=== Task data ===

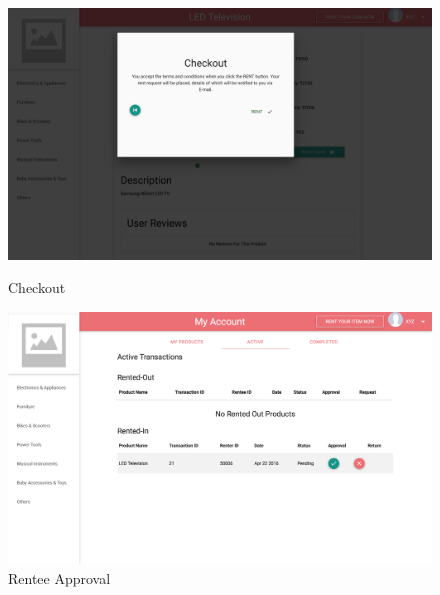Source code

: \documentclass[11pt]{report}
\begin{document}
    \begin{figure}[h]
  \centering
    \includegraphics[width=6in]{checkout.png} 
	\caption{Checkout}
\vspace{0.5in}
  \centering
    \includegraphics[width=6in]{approval.png} 
	\caption{Rentee Approval}
	\end{figure}
\end{document}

===

● **About this exercise**
For your answer, write out the data exactly and drop every picture.

● **Solved problem**
Source code

: \documentclass[11pt]{report}
\begin{document}
    \begin{figure}[h]
  \centering
    \includegraphics[width=6in]{checkout.png} 
	\caption{Checkout}
\vspace{0.5in}
  \centering
    \includegraphics[width=6in]{approval.png} 
	\caption{Rentee Approval}
	\end{figure}
\end{document}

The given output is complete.